I'm sure you've seen the "Smart Choices" nutrition label showing up in the grocery store aisles. It's the little green check mark label (click link to view) located at the bottom of several packaged and processed foods, which signifies to consumers that certain standards for calories per serving and fat content have been met.
The labeling program was intended to combat obesity by helping people make "smarter choices" about what they eat. But how are we supposed to make healthier choices when such items as sugar cereals (that are almost 50 percent sugar) and frozen ice pops have the Smart Choices label?
Because of the Smart Choices program's lax standards, large food companies have been able to put the Smart Choices label on foods that, frankly, are not smart choices: (Froot Loops cereal, Cookie Crisp cereal, and Uncle Ben's Instant Rice are a few examples.) No doubt, consumers are mislead by the labels and buy foods they think are healthy but are really not.
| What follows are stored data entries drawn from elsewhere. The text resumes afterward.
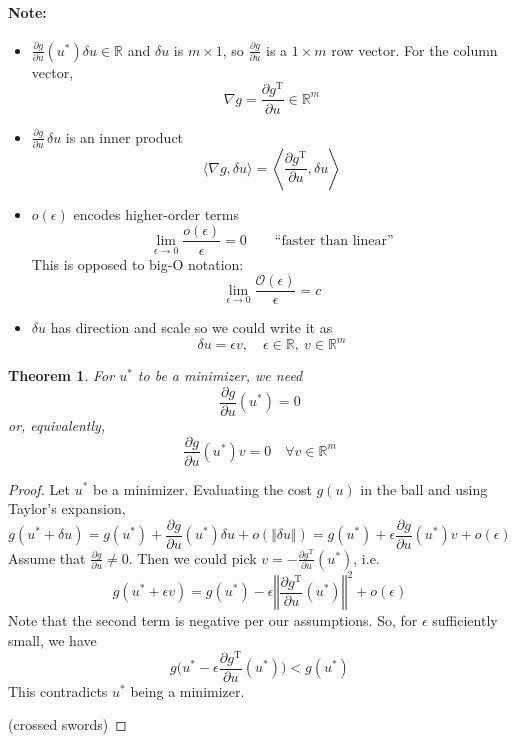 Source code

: \documentclass[letterpaper,12pt,titlepage]{report}
\newcommand{\trans}{^\text{T}}
\newcommand*\pder[2]{\frac{\partial #1}{\partial #2}}
\theoremstyle{plain}
\newtheorem*{thm}{Theorem}
\theoremstyle{definition}
\begin{document}
\paragraph{Note:} \mbox{}
\begin{itemize}
\item $\displaystyle \pder{g}{u}(u^*) \delta u \in \mathbb R$ and $\delta u$ is $m\times 1$, so $\displaystyle \pder{g}{u}$ is a $1\times m$ row vector. For the column vector,
  \[ \nabla g = \pder{g\trans}{u} \in \mathbb R^m \]
\item $\displaystyle \pder{g}{u} \, \delta u$ is an inner product
  \[ \langle \nabla g, \delta u \rangle = \left\langle \pder{g\trans}{u}, \delta u \right\rangle \]
\item $o(\epsilon)$ encodes higher-order terms
  \[ \lim_{\epsilon\to 0} \frac{o(\epsilon)}{\epsilon} = 0 \qquad \text{``faster than linear''} \]
  This is opposed to big-O notation:
  \[ \lim_{\epsilon\to 0} \frac{\mathcal O(\epsilon)}{\epsilon} = c \]
\item $\delta u$ has direction and scale so we could write it as
  \[ \delta u = \epsilon v, \quad \epsilon\in\mathbb R,\ v\in\mathbb R^m \]
\end{itemize}

\begin{thm}
  For $u^*$ to be a minimizer, we need
  \[ \pder{g}{u} (u^*) = 0 \]
  or, equivalently,
  \[ \pder{g}{u} (u^*) v = 0 \quad \forall v\in\mathbb R^m \]
\end{thm}

\begin{proof}
  Let $u^*$ be a minimizer. Evaluating the cost $g(u)$ in the ball and using Taylor's expansion,
  \[ g(u^* + \delta u) = g(u^*) + \pder{g}{u} (u^*) \delta u + o(\Vert\delta u\Vert) = g(u^*) + \epsilon \pder{g}{u} (u^*) v + o(\epsilon) \]
  Assume that $\pder{g}{u} \neq 0$. Then we could pick $v=-\pder{g\trans}{u}(u^*)$, i.e.
  \[ g(u^*+\epsilon v) = g(u^*) - \epsilon \left\Vert \pder{g\trans}{u} (u^*) \right\Vert^2 + o(\epsilon) \]
  Note that the second term is negative per our assumptions. So, for $\epsilon$ sufficiently small, we have
  \[ g \Big( u^* - \epsilon\pder{g\trans}{u} (u^*) \Big) < g(u^*) \]
  This contradicts $u^*$ being a minimizer. \quad
  (crossed swords)
\end{proof}
\end{document}
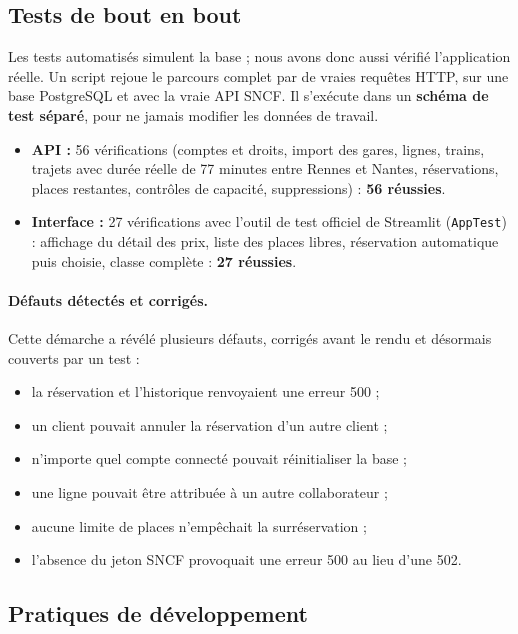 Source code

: \documentclass[11pt,a4paper]{article}
\newcommand{\code}[1]{\texttt{#1}}
\begin{document}
\subsection{Tests de bout en bout}

Les tests automatisés simulent la base ; nous avons donc aussi vérifié l'application réelle. Un
script rejoue le parcours complet par de vraies requêtes HTTP, sur une base PostgreSQL et avec la
vraie API SNCF. Il s'exécute dans un \textbf{schéma de test séparé}, pour ne jamais modifier les
données de travail.

\begin{itemize}[nosep]
  \item \textbf{API :} 56 vérifications (comptes et droits, import des gares, lignes, trains,
        trajets avec durée réelle de 77 minutes entre Rennes et Nantes, réservations, places
        restantes, contrôles de capacité, suppressions) : \textbf{56 réussies}.
  \item \textbf{Interface :} 27 vérifications avec l'outil de test officiel de Streamlit
        (\code{AppTest}) : affichage du détail des prix, liste des places libres, réservation
        automatique puis choisie, classe complète : \textbf{27 réussies}.
\end{itemize}

\paragraph{Défauts détectés et corrigés.}
Cette démarche a révélé plusieurs défauts, corrigés avant le rendu et désormais couverts par un test :
\begin{itemize}[nosep]
  \item la réservation et l'historique renvoyaient une erreur 500 ;
  \item un client pouvait annuler la réservation d'un autre client ;
  \item n'importe quel compte connecté pouvait réinitialiser la base ;
  \item une ligne pouvait être attribuée à un autre collaborateur ;
  \item aucune limite de places n'empêchait la surréservation ;
  \item l'absence du jeton SNCF provoquait une erreur 500 au lieu d'une 502.
\end{itemize}

\subsection{Pratiques de développement}
\end{document}

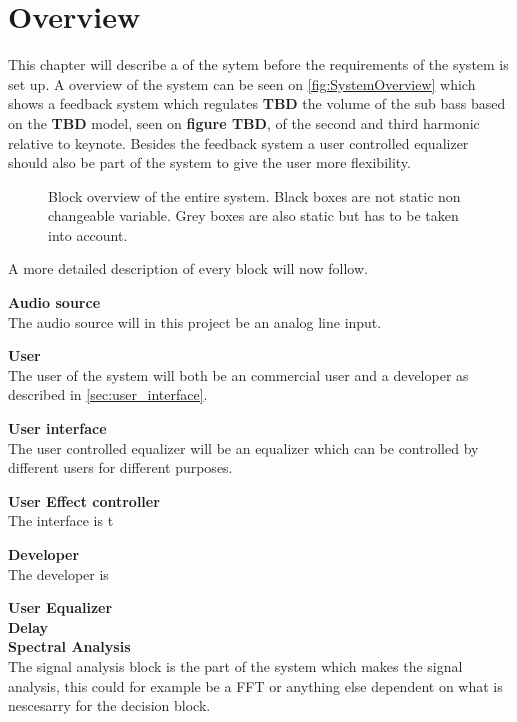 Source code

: \chapter{Overview} \label{ch:overview}
This chapter will describe a of the sytem before the requirements of the system is set up. A overview of the system can be seen on \autoref{fig:SystemOverview} which shows a feedback system which regulates \textbf{TBD} the volume of the sub bass based on the \textbf{TBD} model, seen on \textbf{figure TBD}, of the second and third harmonic relative to keynote. Besides the feedback system a user controlled equalizer should also be part of the system to give the user more flexibility.            

\begin{figure}[H]
\centering
{}
\scalebox{0.8}{
}
\caption{Block overview of the entire system. Black boxes are not static non changeable variable. Grey boxes are also static but has to be taken into account.}
\label{fig:SystemOverview}
\end{figure}
A more detailed description of every block will now follow.

\textbf{Audio source} \\
The audio source will in this project be an analog line input. 

\textbf{User} \\
The user of the system will both be an commercial user and a developer as described in \autoref{sec:user_interface}. 

\textbf{User interface}\\
The user controlled equalizer will be an equalizer which can be controlled by different users for different purposes.

\textbf{User Effect controller} \\
The interface is t 

\textbf{Developer} \\
The developer is

\textbf{User Equalizer} \\

\textbf{Delay} \\

\textbf{Spectral Analysis} \\
The signal analysis block is the part of the system which makes the signal analysis, this could for example be a FFT or anything else dependent on what is nescesarry for the decision block.

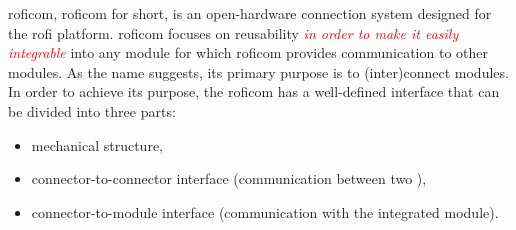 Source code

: \documentclass[
  digital,     %
  oneside,     %
  nosansbold,  %
  nocolorbold, %
  lof,         %
  lot,         %
]{fithesis4}
\newcommand{\TODO}[1]{\textcolor{red}{\textit{#1}}}
\begin{document}

\acrlong{roficom}, \acrshort{roficom} for short, is an open-hardware connection system designed for the \acrshort{rofi} platform. \acrshort{roficom} focuses on reusability \TODO{in order to make it easily integrable} into any module for which \acrshort{roficom} provides
communication to other modules. As the name suggests, its primary purpose is to (inter)connect modules. In order to achieve its purpose, the \acrshort{roficom} has a well-defined interface that can be divided into three parts:
\begin{itemize}
    \item mechanical structure,
    \item connector-to-connector interface (communication between two ),
    \item connector-to-module interface (communication with the integrated module).
\end{itemize}
\end{document}
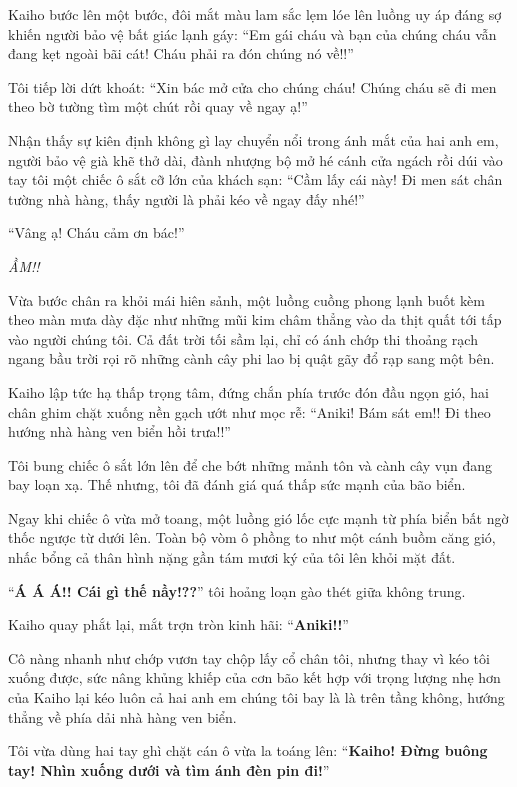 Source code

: \documentclass[../main.tex]{subfiles}
\begin{document}
Kaiho bước lên một bước, đôi mắt màu lam sắc lẹm lóe lên luồng uy áp đáng sợ khiến người bảo vệ bất giác lạnh gáy: ``Em gái cháu và bạn của chúng cháu vẫn đang kẹt ngoài bãi cát! Cháu phải ra đón chúng nó về!!''

Tôi tiếp lời dứt khoát: ``Xin bác mở cửa cho chúng cháu! Chúng cháu sẽ đi men theo bờ tường tìm một chút rồi quay về ngay ạ!''

Nhận thấy sự kiên định không gì lay chuyển nổi trong ánh mắt của hai anh em, người bảo vệ già khẽ thở dài, đành nhượng bộ mở hé cánh cửa ngách rồi dúi vào tay tôi một chiếc ô sắt cỡ lớn của khách sạn: ``Cầm lấy cái này! Đi men sát chân tường nhà hàng, thấy người là phải kéo về ngay đấy nhé!''

``Vâng ạ! Cháu cảm ơn bác!''

\textit{ẦM!!}

Vừa bước chân ra khỏi mái hiên sảnh, một luồng cuồng phong lạnh buốt kèm theo màn mưa dày đặc như những mũi kim châm thẳng vào da thịt quất tới tấp vào người chúng tôi. Cả đất trời tối sầm lại, chỉ có ánh chớp thi thoảng rạch ngang bầu trời rọi rõ những cành cây phi lao bị quật gãy đổ rạp sang một bên.

Kaiho lập tức hạ thấp trọng tâm, đứng chắn phía trước đón đầu ngọn gió, hai chân ghim chặt xuống nền gạch ướt như mọc rễ: ``Aniki! Bám sát em!! Đi theo hướng nhà hàng ven biển hồi trưa!!''

Tôi bung chiếc ô sắt lớn lên để che bớt những mảnh tôn và cành cây vụn đang bay loạn xạ. Thế nhưng, tôi đã đánh giá quá thấp sức mạnh của bão biển.

Ngay khi chiếc ô vừa mở toang, một luồng gió lốc cực mạnh từ phía biển bất ngờ thốc ngược từ dưới lên. Toàn bộ vòm ô phồng to như một cánh buồm căng gió, nhấc bổng cả thân hình nặng gần tám mươi ký của tôi lên khỏi mặt đất.

``\textbf{Á Á Á!! Cái gì thế nầy!??}'' tôi hoảng loạn gào thét giữa không trung.

Kaiho quay phắt lại, mắt trợn tròn kinh hãi: ``\textbf{Aniki!!}''

Cô nàng nhanh như chớp vươn tay chộp lấy cổ chân tôi, nhưng thay vì kéo tôi xuống được, sức nâng khủng khiếp của cơn bão kết hợp với trọng lượng nhẹ hơn của Kaiho lại kéo luôn cả hai anh em chúng tôi bay là là trên tầng không, hướng thẳng về phía dải nhà hàng ven biển.

Tôi vừa dùng hai tay ghì chặt cán ô vừa la toáng lên: ``\textbf{Kaiho! Đừng buông tay! Nhìn xuống dưới và tìm ánh đèn pin đi!}''
\end{document}
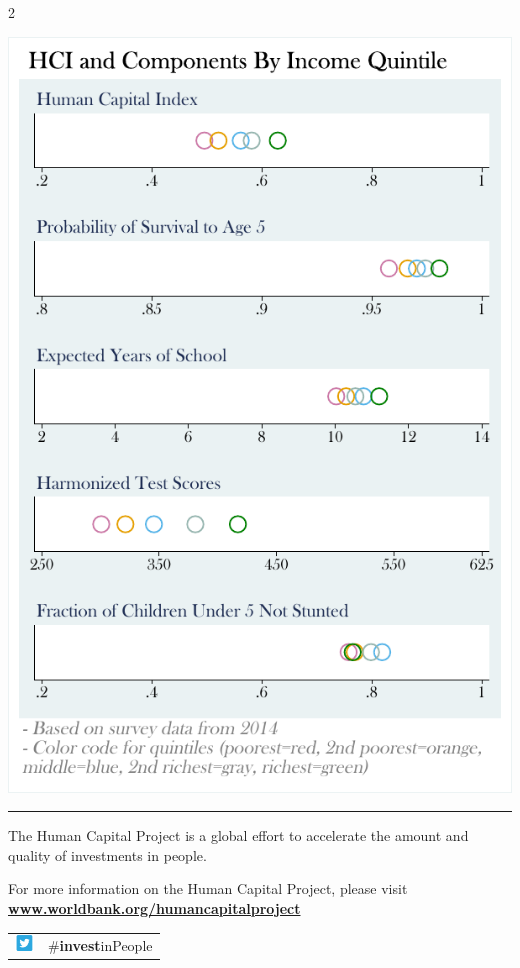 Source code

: \documentclass[8pt,]{article}
\begin{document}
\begin {multicols}{2}
\begin{flushright}\includegraphics[width=1\linewidth]{charts/ses_EGY} \end{flushright}

\noindent

\rule{9cm}{0.4pt}

The Human Capital Project is a global effort to accelerate the amount
and quality of investments in people. ~

For more information on the Human Capital Project, please visit
\textbf{\href{https://www.worldbank.org/humancapitalproject}{www.worldbank.org/humancapitalproject}}

\begin{table}[H]
\begin{tabular}{ll}
\includegraphics[width=0.5cm]{static/twitter.png} & \#\textbf{invest}inPeople   \\
\end{tabular}
\end{table}

\end {multicols}
\end{document}
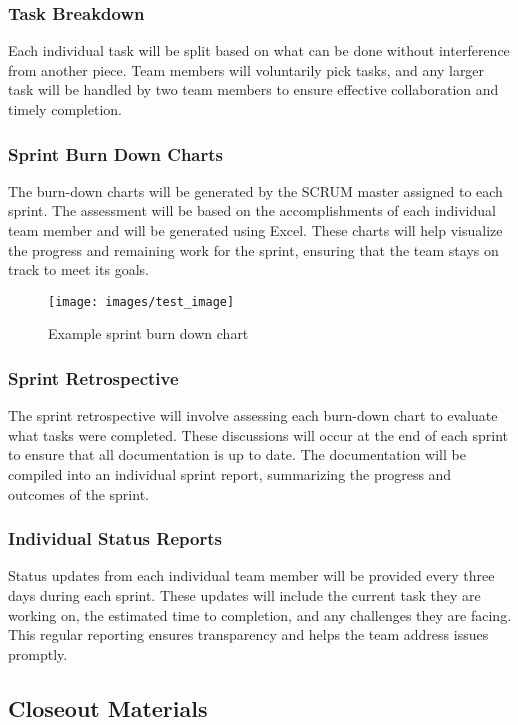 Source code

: \subsubsection{Task Breakdown}
Each individual task will be split based on what can be done without interference from another piece. Team members will voluntarily pick tasks, and any larger task will be handled by two team members to ensure effective collaboration and timely completion.

\subsubsection{Sprint Burn Down Charts}
The burn-down charts will be generated by the SCRUM master assigned to each sprint. The assessment will be based on the accomplishments of each individual team member and will be generated using Excel. These charts will help visualize the progress and remaining work for the sprint, ensuring that the team stays on track to meet its goals. 

\begin{figure}[h!]
    \centering
    \texttt{[image: images/test\_image]}
    \caption{Example sprint burn down chart}
\end{figure}

\subsubsection{Sprint Retrospective}
The sprint retrospective will involve assessing each burn-down chart to evaluate what tasks were completed. These discussions will occur at the end of each sprint to ensure that all documentation is up to date. The documentation will be compiled into an individual sprint report, summarizing the progress and outcomes of the sprint.

\subsubsection{Individual Status Reports}
Status updates from each individual team member will be provided every three days during each sprint. These updates will include the current task they are working on, the estimated time to completion, and any challenges they are facing. This regular reporting ensures transparency and helps the team address issues promptly.


\subsection{Closeout Materials}



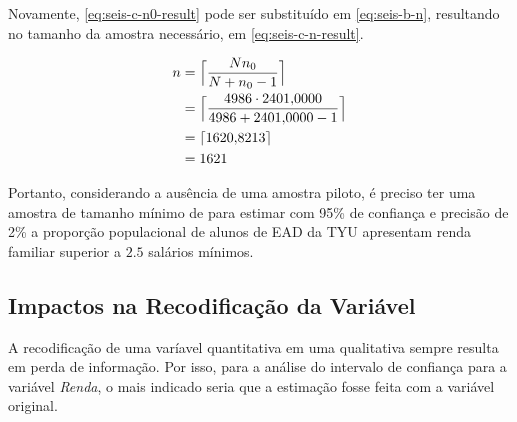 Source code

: 	Novamente, \eqref{eq:seis-c-n0-result} pode ser substituído em
	\eqref{eq:seis-b-n}, resultando no tamanho da amostra necessário, em
	\eqref{eq:seis-c-n-result}.

	\begin{align}
		n &= \Big\lceil \frac{N n_0}{N + n_0 - 1} \nonumber \Big\rceil \\
		  &= \Big\lceil \frac{4986 \cdot \num{2401.0000}}{4986 + \num{2401.0000} - 1} \Big\rceil \nonumber \\
		  &= \lceil \num{1620.8213} \rceil \nonumber \\
		  &= \label{eq:seis-c-n-result} 
			 1621
	\end{align}

	Portanto, considerando a ausência de uma amostra piloto, é preciso ter uma
	amostra de tamanho mínimo de \SEISCnceil para estimar com 95\% de
	confiança e precisão de 2\% a proporção populacional de alunos de EAD da TYU
	apresentam renda familiar superior a $\num{2,5}$ salários mínimos.

\subsection{Impactos na Recodificação da Variável}
	
	A recodificação de uma varíavel quantitativa em uma qualitativa sempre
	resulta em perda de informação. Por isso, para a análise do intervalo de
	confiança para a variável \textit{Renda}, o mais indicado seria que a
	estimação fosse feita com a variável original.
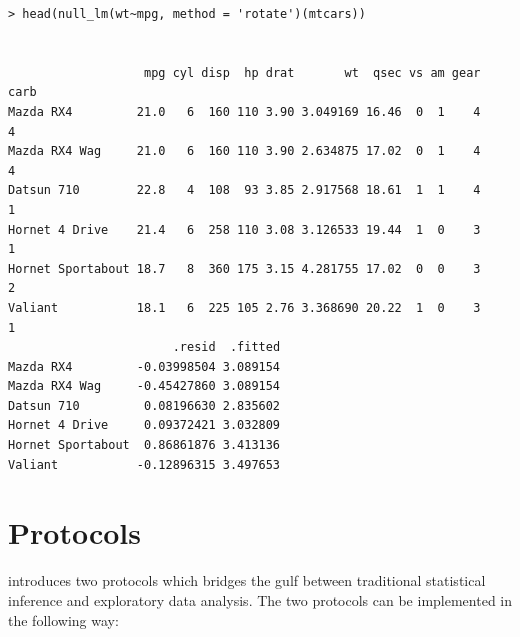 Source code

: \documentclass[article]{jss}
\begin{document}
%

\begin{verbatim}
> head(null_lm(wt~mpg, method = 'rotate')(mtcars))


                   mpg cyl disp  hp drat       wt  qsec vs am gear carb
Mazda RX4         21.0   6  160 110 3.90 3.049169 16.46  0  1    4    4
Mazda RX4 Wag     21.0   6  160 110 3.90 2.634875 17.02  0  1    4    4
Datsun 710        22.8   4  108  93 3.85 2.917568 18.61  1  1    4    1
Hornet 4 Drive    21.4   6  258 110 3.08 3.126533 19.44  1  0    3    1
Hornet Sportabout 18.7   8  360 175 3.15 4.281755 17.02  0  0    3    2
Valiant           18.1   6  225 105 2.76 3.368690 20.22  1  0    3    1
                       .resid  .fitted
Mazda RX4         -0.03998504 3.089154
Mazda RX4 Wag     -0.45427860 3.089154
Datsun 710         0.08196630 2.835602
Hornet 4 Drive     0.09372421 3.032809
Hornet Sportabout  0.86861876 3.413136
Valiant           -0.12896315 3.497653
\end{verbatim}

\section{Protocols}\label{protocols}

\cite{buja:2009} introduces two protocols which bridges the gulf between traditional statistical inference and exploratory data analysis. The two protocols can be implemented in the following way:
\end{document}
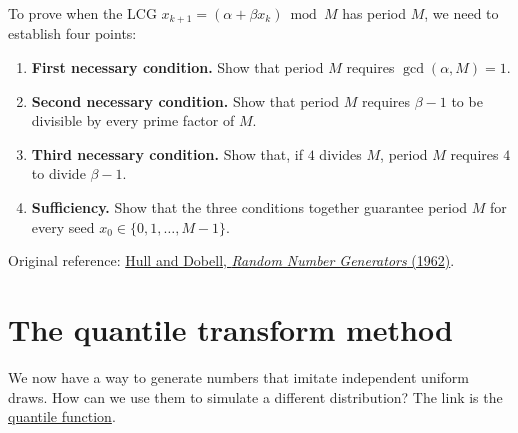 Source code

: \documentclass[a4paper,12pt,oneside]{report}
\begin{document}
\begin{notebox}
To prove when the LCG $x_{k+1}=(\alpha+\beta x_k)\bmod M$ has
period $M$, we need to establish four points:
\begin{enumerate}
  \item \textbf{First necessary condition.} Show that period $M$
    requires $\gcd(\alpha,M)=1$.
  \item \textbf{Second necessary condition.} Show that period $M$
    requires $\beta-1$ to be divisible by every prime factor of $M$.
  \item \textbf{Third necessary condition.} Show that, if $4$ divides
    $M$, period $M$ requires $4$ to divide $\beta-1$.
  \item \textbf{Sufficiency.} Show that the three conditions together
    guarantee period $M$ for every seed
    $x_0\in\{0,1,\ldots,M-1\}$.
\end{enumerate}
Original reference:
\href{https://epubs.siam.org/doi/10.1137/1004061}{Hull and Dobell,
\textit{Random Number Generators} (1962)}.
\end{notebox}

\clearpage
\section{The quantile transform method}
\label{sec:quantile-transform}
We now have a way to generate numbers that imitate independent
uniform draws. How can we use them to simulate a different
distribution? The link is the
\hyperref[def:quantile-general]{quantile function}.
\end{document}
The good news is that the Food and Drug Administration (FDA) is investigating the misleading nutrition labels and developing nutritional standards that would have to be met before manufacturers place such claims on their packages.
Which begs the question: Why hadn't they developed these nutritional standards before?
Do you think the Smart Choices label is misleading? Are you angered by the fact that Fruit Loops, Cookie Crisp, etc. are considered "Smart Choices"?